*** Source information Section Begins ***
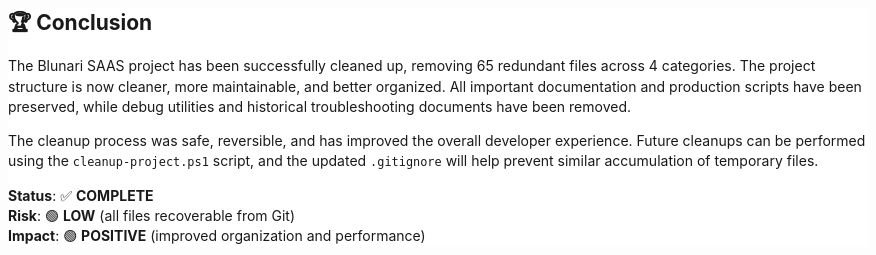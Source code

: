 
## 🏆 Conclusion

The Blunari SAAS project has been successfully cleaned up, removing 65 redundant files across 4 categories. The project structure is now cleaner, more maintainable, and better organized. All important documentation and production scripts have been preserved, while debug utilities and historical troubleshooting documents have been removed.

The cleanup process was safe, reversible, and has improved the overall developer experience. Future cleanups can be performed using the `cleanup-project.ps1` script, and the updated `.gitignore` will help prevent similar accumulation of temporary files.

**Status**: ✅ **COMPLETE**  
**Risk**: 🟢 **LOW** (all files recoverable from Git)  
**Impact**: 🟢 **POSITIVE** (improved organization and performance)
*** Source information Section Ends ***
*** Source information Section Begins ***
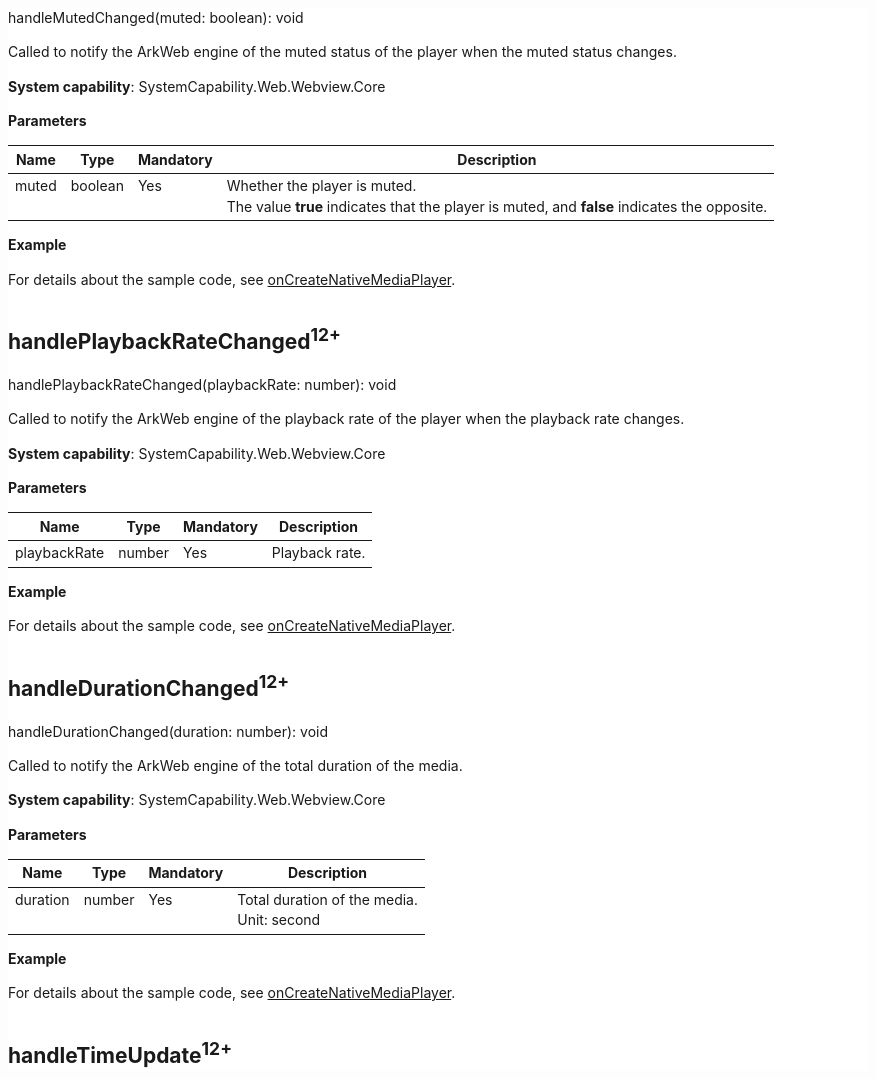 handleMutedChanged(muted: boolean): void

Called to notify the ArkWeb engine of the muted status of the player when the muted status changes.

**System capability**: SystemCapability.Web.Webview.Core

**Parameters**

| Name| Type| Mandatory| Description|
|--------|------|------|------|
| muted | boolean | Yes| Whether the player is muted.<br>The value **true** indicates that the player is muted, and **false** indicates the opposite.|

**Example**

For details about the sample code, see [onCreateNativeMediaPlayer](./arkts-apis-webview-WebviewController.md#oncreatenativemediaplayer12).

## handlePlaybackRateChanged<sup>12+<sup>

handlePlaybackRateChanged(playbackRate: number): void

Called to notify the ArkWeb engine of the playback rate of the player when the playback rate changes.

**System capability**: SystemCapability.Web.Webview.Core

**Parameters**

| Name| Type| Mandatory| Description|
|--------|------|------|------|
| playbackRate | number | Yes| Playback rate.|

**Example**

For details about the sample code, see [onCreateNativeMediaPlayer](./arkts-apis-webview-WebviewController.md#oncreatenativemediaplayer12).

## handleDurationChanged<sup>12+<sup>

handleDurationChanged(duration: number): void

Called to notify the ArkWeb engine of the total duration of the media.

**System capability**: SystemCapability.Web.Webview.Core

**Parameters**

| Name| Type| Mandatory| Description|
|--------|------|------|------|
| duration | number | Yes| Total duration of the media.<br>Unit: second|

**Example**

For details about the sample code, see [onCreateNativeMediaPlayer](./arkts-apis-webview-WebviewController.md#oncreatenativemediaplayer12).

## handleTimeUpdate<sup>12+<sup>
*** Source information Section Ends ***
## Task instructions:
Return every line in the listing that contains the word "handlePlaybackRateChanged".

## Problem solution:
## handlePlaybackRateChanged<sup>12+<sup>
handlePlaybackRateChanged(playbackRate: number): void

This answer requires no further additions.